▶ _REQUIREMENT_:
Scan the material below, then work out how many of its lines contain the word "terbatas"; reply with that number only.

* * * * * * * * *

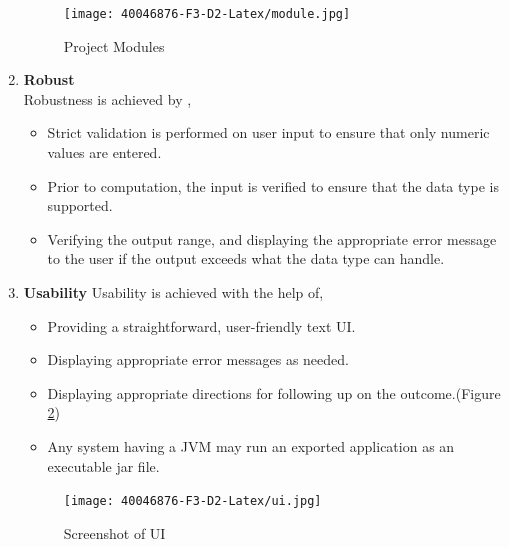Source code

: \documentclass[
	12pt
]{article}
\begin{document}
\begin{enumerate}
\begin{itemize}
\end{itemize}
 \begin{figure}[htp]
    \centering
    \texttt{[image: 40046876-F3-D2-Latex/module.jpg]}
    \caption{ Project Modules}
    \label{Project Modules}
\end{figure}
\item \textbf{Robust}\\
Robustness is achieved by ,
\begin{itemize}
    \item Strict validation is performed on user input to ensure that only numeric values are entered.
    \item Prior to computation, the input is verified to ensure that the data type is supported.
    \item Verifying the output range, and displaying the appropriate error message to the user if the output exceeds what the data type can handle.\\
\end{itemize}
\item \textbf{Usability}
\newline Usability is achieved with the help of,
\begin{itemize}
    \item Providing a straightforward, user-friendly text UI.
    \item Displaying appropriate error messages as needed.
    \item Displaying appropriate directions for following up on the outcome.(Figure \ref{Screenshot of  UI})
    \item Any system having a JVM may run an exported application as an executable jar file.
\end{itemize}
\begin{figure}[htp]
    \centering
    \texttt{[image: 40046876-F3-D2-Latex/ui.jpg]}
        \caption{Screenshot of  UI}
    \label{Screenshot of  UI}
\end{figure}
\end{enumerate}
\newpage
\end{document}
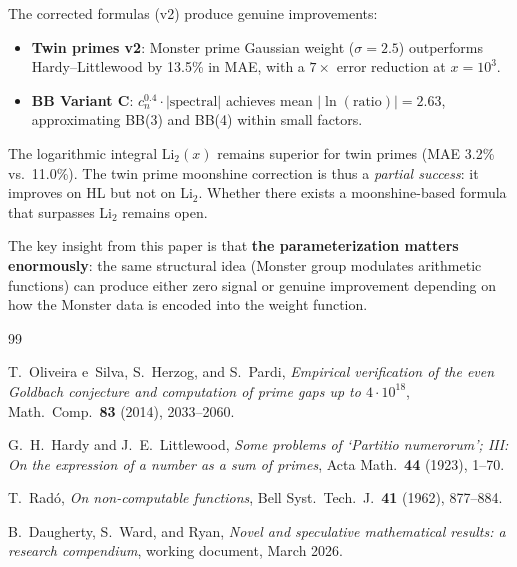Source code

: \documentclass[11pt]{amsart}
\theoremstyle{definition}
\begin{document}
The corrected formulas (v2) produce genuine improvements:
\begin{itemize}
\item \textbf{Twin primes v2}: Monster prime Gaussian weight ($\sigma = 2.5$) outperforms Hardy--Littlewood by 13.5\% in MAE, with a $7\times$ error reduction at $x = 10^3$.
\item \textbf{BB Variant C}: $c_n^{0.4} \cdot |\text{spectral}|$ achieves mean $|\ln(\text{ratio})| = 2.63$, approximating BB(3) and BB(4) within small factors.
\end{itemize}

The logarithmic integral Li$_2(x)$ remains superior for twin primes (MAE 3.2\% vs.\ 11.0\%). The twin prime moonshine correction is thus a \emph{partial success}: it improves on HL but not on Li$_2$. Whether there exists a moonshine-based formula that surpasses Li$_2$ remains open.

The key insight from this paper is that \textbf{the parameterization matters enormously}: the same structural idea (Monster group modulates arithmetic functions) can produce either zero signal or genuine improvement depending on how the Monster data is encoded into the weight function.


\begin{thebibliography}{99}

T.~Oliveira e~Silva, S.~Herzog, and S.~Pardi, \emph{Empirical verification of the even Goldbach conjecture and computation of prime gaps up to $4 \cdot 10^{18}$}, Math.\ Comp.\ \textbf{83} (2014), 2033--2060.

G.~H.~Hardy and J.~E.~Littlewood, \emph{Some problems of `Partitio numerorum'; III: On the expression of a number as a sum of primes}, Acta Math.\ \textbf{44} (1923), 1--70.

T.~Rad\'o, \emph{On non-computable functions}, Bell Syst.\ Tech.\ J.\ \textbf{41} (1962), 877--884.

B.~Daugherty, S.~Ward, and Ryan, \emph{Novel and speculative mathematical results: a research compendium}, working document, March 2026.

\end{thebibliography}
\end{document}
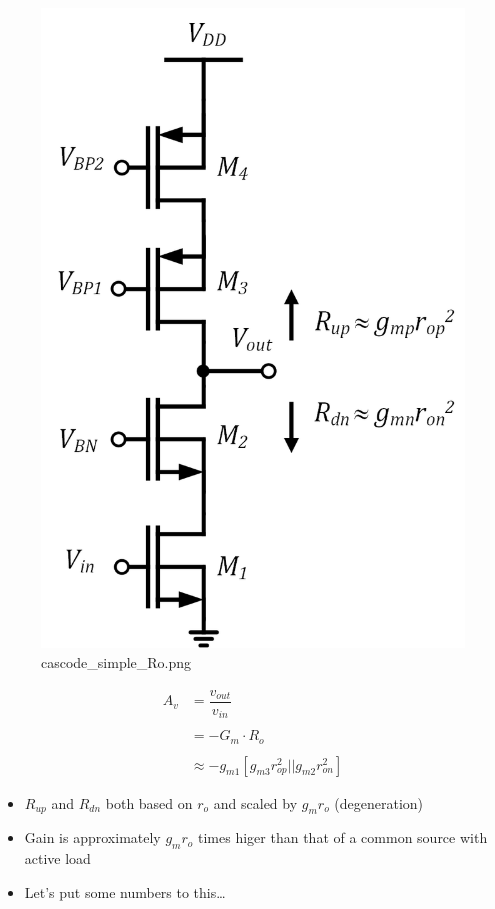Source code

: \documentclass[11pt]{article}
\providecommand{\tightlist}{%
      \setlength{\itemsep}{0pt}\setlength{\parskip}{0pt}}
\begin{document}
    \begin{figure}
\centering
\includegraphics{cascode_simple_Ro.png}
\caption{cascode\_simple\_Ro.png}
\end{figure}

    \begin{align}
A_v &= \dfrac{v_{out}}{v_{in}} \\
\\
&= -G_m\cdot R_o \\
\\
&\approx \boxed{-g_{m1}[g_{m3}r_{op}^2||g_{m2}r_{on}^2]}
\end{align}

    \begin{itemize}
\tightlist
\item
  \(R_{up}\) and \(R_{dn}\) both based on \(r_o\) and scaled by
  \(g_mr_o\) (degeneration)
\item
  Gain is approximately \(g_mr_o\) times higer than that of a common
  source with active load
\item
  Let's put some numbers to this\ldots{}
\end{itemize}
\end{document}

* * * * * * * * *

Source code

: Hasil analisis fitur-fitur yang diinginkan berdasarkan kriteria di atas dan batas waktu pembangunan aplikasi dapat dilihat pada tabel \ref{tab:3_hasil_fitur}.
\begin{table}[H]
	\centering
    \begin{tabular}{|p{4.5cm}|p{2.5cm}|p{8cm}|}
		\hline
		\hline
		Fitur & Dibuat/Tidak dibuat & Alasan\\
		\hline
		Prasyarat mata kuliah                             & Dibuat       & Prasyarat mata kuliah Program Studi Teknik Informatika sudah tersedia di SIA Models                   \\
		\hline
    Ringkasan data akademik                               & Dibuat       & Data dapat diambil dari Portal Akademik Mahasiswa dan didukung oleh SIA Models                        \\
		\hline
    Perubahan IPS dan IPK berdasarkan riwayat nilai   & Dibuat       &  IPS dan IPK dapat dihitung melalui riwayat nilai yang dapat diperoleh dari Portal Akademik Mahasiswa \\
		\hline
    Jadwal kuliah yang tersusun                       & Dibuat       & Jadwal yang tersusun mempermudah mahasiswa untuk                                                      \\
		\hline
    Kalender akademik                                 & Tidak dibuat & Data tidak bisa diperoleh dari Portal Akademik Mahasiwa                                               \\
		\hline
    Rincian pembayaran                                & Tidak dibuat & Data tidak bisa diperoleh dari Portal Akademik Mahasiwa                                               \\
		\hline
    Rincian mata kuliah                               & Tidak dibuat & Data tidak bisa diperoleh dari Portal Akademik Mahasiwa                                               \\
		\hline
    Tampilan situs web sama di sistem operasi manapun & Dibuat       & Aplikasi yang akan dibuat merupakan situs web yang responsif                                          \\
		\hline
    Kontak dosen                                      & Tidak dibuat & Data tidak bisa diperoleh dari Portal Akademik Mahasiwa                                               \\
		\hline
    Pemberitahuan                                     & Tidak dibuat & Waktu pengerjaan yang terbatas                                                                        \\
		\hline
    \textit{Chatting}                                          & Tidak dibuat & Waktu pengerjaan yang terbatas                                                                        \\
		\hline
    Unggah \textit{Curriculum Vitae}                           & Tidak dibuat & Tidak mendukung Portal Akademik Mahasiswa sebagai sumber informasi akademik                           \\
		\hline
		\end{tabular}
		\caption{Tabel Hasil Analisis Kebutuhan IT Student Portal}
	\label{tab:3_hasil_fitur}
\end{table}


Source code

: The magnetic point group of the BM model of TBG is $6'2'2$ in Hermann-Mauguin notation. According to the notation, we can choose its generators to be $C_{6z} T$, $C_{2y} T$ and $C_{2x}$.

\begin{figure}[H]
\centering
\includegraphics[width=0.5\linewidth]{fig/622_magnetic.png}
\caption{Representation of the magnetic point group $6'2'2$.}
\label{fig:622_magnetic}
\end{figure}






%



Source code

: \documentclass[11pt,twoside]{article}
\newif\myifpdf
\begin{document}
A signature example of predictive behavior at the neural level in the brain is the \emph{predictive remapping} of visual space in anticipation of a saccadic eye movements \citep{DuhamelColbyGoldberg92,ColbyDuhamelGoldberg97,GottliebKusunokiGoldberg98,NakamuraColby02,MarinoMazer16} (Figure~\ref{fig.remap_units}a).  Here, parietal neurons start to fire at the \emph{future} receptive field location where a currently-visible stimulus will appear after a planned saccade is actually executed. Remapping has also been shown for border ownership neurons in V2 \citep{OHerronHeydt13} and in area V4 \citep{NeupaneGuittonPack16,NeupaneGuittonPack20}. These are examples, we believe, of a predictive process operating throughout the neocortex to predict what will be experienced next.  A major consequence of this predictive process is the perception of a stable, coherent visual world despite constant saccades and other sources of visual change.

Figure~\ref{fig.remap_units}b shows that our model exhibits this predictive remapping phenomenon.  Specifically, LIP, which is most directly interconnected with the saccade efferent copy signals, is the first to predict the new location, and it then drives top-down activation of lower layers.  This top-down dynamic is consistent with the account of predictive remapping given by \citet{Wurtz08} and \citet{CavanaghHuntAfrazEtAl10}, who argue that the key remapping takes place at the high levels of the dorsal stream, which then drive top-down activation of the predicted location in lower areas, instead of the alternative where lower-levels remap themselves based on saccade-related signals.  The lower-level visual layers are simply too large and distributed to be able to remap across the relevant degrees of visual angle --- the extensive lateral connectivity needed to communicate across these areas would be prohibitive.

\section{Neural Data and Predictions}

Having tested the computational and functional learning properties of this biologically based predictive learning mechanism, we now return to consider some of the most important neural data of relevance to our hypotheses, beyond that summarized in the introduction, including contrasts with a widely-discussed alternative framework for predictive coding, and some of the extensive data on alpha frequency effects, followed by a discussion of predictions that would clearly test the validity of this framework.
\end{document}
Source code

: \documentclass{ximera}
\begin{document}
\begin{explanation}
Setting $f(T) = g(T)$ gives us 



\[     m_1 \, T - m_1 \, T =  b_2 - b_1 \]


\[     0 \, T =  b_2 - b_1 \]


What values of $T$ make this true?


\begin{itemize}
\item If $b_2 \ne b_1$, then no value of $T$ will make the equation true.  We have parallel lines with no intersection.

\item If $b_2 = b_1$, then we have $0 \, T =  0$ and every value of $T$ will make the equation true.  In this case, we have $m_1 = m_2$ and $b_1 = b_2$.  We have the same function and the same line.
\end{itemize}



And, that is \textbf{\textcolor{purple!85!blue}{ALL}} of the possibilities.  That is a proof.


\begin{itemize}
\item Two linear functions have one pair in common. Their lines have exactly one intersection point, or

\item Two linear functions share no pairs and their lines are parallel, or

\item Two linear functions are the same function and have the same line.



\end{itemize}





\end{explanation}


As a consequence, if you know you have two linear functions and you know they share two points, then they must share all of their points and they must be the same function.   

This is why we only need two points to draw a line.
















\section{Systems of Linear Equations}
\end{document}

* * * * * * * * *

▶ _ANSWER SPACE_:
2